[Brief]
Each line below from the one containing "0x73 | drem" through the one containing "int 型数值强制转换成 long" is to be given again exactly, and no line outside that span.

[Data to use]
BEGIN

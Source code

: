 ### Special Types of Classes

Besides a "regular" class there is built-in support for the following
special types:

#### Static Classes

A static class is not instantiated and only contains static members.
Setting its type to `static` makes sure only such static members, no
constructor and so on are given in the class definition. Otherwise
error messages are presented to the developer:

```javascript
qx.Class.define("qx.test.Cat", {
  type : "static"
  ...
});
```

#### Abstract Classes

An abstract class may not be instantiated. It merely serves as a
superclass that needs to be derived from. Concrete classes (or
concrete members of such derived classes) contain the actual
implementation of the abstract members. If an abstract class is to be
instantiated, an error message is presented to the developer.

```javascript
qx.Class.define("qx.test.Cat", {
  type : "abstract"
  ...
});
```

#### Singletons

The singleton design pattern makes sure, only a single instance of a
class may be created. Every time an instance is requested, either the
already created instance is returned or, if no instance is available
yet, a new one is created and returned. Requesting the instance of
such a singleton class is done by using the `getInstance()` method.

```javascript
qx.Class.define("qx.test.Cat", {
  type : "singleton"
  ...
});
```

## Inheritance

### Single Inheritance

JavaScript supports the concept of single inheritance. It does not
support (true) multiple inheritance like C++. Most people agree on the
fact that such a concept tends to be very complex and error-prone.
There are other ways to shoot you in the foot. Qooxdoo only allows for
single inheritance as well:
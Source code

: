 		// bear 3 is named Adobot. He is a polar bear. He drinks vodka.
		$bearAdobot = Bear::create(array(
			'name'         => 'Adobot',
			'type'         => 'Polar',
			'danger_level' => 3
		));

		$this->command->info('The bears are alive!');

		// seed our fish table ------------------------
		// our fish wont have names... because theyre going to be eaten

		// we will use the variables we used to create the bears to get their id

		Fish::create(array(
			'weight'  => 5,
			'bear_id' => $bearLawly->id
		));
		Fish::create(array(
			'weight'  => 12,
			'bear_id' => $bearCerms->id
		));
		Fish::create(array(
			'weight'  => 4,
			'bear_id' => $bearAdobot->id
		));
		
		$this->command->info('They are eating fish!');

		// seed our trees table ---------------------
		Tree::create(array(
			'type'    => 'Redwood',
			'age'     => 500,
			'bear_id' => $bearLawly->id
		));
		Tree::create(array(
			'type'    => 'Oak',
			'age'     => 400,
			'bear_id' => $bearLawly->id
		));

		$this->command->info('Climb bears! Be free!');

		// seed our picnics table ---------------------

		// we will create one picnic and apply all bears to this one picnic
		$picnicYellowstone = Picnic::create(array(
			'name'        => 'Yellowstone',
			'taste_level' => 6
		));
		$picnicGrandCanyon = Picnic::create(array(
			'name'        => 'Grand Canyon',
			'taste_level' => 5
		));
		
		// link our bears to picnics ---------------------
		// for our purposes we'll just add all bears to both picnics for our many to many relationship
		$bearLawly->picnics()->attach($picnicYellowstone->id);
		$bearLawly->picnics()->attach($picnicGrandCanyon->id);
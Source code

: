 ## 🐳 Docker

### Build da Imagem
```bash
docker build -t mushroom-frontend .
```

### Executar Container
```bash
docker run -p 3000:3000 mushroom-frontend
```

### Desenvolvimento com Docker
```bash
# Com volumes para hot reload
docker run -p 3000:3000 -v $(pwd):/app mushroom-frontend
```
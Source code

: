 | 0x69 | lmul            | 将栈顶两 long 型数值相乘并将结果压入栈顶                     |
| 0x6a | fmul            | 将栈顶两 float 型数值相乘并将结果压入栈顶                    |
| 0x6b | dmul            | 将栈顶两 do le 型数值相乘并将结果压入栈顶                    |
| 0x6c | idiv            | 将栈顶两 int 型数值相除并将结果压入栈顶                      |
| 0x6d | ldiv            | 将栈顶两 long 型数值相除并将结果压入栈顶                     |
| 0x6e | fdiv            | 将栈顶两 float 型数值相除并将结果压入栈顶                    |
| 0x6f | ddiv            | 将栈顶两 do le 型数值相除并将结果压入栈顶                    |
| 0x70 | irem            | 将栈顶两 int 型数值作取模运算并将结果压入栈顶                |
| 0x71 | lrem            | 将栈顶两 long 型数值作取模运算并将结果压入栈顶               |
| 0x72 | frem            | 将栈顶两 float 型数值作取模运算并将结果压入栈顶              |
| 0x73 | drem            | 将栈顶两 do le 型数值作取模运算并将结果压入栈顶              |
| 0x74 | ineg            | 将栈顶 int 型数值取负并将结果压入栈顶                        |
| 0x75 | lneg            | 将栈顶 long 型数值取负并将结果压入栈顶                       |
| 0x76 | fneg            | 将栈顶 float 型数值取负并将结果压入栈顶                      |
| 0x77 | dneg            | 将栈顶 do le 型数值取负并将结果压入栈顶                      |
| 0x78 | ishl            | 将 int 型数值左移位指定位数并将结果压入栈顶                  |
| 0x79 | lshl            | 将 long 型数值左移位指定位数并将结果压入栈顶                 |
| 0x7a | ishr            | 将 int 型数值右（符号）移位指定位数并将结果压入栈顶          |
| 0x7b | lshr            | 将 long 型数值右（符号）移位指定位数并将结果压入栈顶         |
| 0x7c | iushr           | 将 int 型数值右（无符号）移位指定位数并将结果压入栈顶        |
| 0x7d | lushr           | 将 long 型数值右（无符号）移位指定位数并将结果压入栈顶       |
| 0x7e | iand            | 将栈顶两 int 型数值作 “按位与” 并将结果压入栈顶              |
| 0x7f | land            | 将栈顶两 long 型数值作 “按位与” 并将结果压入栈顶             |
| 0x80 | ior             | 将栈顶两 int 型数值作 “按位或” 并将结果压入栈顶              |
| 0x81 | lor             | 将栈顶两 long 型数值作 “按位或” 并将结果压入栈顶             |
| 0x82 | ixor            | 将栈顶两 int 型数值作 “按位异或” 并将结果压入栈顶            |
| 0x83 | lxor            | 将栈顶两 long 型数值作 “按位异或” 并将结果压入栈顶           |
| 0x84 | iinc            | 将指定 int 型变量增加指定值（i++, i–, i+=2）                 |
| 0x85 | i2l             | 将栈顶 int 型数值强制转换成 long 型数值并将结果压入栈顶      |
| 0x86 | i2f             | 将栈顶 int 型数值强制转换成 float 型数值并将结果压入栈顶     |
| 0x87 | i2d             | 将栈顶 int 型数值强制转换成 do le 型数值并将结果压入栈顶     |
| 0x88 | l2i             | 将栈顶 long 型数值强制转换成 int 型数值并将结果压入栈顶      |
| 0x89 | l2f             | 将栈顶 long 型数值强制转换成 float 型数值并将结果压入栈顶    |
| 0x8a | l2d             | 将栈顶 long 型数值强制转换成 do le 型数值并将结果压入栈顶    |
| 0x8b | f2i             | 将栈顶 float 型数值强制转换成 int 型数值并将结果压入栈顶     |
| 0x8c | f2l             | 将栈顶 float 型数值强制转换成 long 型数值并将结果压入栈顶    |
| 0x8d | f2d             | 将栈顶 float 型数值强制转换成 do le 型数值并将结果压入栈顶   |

END

[Finished task]
| 0x73 | drem            | 将栈顶两 do le 型数值作取模运算并将结果压入栈顶              |
| 0x74 | ineg            | 将栈顶 int 型数值取负并将结果压入栈顶                        |
| 0x75 | lneg            | 将栈顶 long 型数值取负并将结果压入栈顶                       |
| 0x76 | fneg            | 将栈顶 float 型数值取负并将结果压入栈顶                      |
| 0x77 | dneg            | 将栈顶 do le 型数值取负并将结果压入栈顶                      |
| 0x78 | ishl            | 将 int 型数值左移位指定位数并将结果压入栈顶                  |
| 0x79 | lshl            | 将 long 型数值左移位指定位数并将结果压入栈顶                 |
| 0x7a | ishr            | 将 int 型数值右（符号）移位指定位数并将结果压入栈顶          |
| 0x7b | lshr            | 将 long 型数值右（符号）移位指定位数并将结果压入栈顶         |
| 0x7c | iushr           | 将 int 型数值右（无符号）移位指定位数并将结果压入栈顶        |
| 0x7d | lushr           | 将 long 型数值右（无符号）移位指定位数并将结果压入栈顶       |
| 0x7e | iand            | 将栈顶两 int 型数值作 “按位与” 并将结果压入栈顶              |
| 0x7f | land            | 将栈顶两 long 型数值作 “按位与” 并将结果压入栈顶             |
| 0x80 | ior             | 将栈顶两 int 型数值作 “按位或” 并将结果压入栈顶              |
| 0x81 | lor             | 将栈顶两 long 型数值作 “按位或” 并将结果压入栈顶             |
| 0x82 | ixor            | 将栈顶两 int 型数值作 “按位异或” 并将结果压入栈顶            |
| 0x83 | lxor            | 将栈顶两 long 型数值作 “按位异或” 并将结果压入栈顶           |
| 0x84 | iinc            | 将指定 int 型变量增加指定值（i++, i–, i+=2）                 |
| 0x85 | i2l             | 将栈顶 int 型数值强制转换成 long 型数值并将结果压入栈顶      |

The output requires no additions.